#### The records
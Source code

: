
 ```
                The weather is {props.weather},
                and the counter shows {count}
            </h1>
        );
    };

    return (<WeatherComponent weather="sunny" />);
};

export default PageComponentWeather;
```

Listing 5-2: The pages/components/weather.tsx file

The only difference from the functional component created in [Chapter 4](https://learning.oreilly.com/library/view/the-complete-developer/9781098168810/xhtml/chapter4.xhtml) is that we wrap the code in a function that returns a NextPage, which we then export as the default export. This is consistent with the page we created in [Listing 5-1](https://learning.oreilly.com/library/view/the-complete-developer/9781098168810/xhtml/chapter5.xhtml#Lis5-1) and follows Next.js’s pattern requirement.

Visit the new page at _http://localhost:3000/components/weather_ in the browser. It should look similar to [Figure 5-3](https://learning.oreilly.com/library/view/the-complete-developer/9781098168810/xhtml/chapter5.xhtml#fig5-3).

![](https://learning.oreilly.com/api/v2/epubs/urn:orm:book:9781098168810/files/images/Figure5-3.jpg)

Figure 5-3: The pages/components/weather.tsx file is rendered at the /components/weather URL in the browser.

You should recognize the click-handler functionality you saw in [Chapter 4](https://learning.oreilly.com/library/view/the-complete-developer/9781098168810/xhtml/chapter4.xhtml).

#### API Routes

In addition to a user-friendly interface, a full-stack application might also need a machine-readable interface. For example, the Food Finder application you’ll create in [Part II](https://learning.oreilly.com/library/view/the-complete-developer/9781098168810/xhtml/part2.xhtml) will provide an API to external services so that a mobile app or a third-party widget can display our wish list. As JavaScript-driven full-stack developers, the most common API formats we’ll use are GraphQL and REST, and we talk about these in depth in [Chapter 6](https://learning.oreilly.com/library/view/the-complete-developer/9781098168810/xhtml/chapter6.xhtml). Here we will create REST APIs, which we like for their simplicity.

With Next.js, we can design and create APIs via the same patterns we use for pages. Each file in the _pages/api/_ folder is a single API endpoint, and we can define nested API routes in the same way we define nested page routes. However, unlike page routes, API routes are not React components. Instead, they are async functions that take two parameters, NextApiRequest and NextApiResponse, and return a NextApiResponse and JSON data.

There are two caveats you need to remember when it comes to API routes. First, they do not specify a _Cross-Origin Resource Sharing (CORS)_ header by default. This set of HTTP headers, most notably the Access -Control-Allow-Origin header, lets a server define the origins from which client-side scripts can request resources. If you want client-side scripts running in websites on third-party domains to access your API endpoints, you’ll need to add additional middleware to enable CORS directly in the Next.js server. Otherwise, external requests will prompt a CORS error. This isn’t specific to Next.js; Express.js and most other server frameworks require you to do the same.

#### Problem to solve
Every line above from the line with "Figure 5-3: The pages/components/weather.tsx file" to the line with "With Next.js, we" is wanted, ends included; write them out exactly and add no other line.

#### Written solution
Figure 5-3: The pages/components/weather.tsx file is rendered at the /components/weather URL in the browser.

You should recognize the click-handler functionality you saw in [Chapter 4](https://learning.oreilly.com/library/view/the-complete-developer/9781098168810/xhtml/chapter4.xhtml).

#### API Routes

In addition to a user-friendly interface, a full-stack application might also need a machine-readable interface. For example, the Food Finder application you’ll create in [Part II](https://learning.oreilly.com/library/view/the-complete-developer/9781098168810/xhtml/part2.xhtml) will provide an API to external services so that a mobile app or a third-party widget can display our wish list. As JavaScript-driven full-stack developers, the most common API formats we’ll use are GraphQL and REST, and we talk about these in depth in [Chapter 6](https://learning.oreilly.com/library/view/the-complete-developer/9781098168810/xhtml/chapter6.xhtml). Here we will create REST APIs, which we like for their simplicity.

With Next.js, we can design and create APIs via the same patterns we use for pages. Each file in the _pages/api/_ folder is a single API endpoint, and we can define nested API routes in the same way we define nested page routes. However, unlike page routes, API routes are not React components. Instead, they are async functions that take two parameters, NextApiRequest and NextApiResponse, and return a NextApiResponse and JSON data.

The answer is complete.